• [Task]:
Lines that include the word "public" should be copied from the listing that follows.

• [Data to use]:
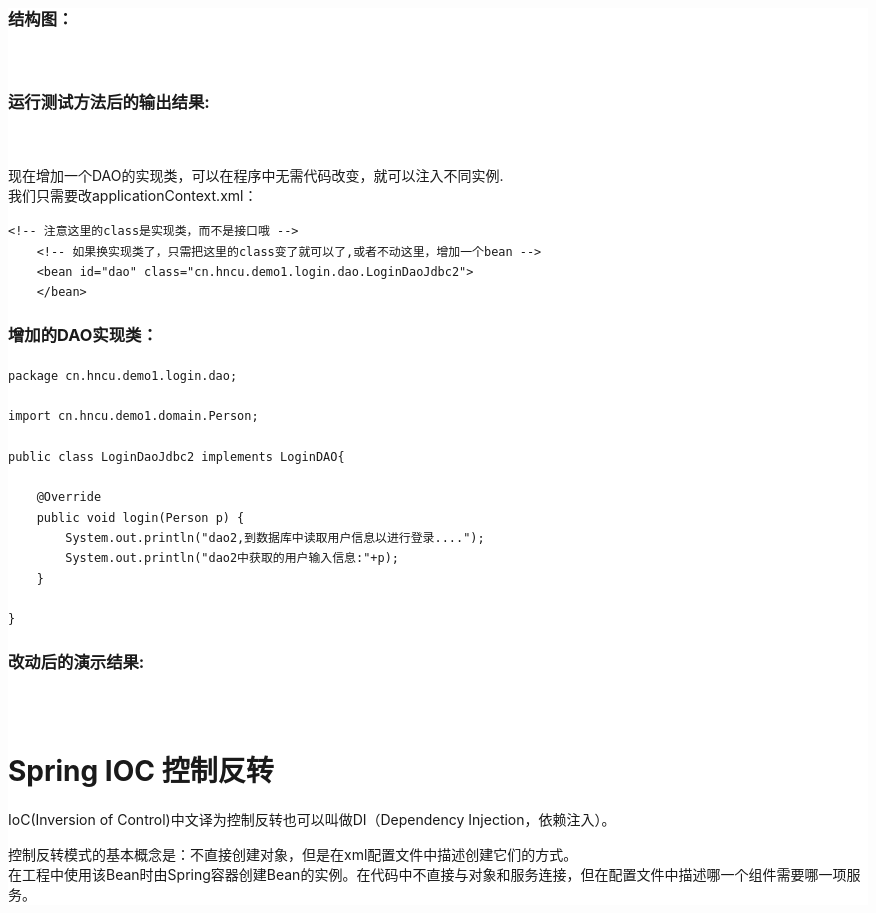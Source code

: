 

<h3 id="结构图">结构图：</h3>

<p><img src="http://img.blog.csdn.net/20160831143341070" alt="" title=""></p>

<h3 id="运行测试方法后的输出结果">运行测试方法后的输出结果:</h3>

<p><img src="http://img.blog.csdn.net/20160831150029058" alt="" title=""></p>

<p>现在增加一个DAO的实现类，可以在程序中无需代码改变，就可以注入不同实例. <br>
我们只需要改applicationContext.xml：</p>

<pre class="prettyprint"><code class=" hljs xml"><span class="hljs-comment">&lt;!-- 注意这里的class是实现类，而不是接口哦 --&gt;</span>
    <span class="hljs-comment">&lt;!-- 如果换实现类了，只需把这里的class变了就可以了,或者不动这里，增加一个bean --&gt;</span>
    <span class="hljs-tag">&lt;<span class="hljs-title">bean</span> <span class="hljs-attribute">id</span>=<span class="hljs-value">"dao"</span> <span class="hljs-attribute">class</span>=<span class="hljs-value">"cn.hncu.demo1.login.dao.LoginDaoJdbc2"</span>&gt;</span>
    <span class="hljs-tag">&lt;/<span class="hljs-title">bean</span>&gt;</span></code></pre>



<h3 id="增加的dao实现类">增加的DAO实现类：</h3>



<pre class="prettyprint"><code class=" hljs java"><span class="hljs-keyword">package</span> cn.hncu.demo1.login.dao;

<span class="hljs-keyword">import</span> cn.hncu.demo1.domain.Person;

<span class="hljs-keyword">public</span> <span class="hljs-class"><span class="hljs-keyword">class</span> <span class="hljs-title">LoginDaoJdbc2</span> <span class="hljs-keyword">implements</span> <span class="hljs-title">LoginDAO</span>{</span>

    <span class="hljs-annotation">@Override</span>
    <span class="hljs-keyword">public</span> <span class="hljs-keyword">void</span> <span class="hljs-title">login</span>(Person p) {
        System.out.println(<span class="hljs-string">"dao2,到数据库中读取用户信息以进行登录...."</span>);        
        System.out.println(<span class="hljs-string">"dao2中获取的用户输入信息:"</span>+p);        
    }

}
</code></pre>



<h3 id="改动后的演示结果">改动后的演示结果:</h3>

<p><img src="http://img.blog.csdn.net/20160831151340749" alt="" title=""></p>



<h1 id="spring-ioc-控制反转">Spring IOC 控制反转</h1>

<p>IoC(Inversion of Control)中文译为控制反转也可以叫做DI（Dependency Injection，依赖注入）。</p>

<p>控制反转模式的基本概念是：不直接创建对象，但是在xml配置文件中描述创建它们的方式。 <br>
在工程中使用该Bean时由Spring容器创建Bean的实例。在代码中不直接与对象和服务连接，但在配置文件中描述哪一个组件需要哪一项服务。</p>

• [Result]:
<span class="hljs-keyword">public</span> <span class="hljs-class"><span class="hljs-keyword">class</span> <span class="hljs-title">LoginDaoJdbc2</span> <span class="hljs-keyword">implements</span> <span class="hljs-title">LoginDAO</span>{</span>
    <span class="hljs-keyword">public</span> <span class="hljs-keyword">void</span> <span class="hljs-title">login</span>(Person p) {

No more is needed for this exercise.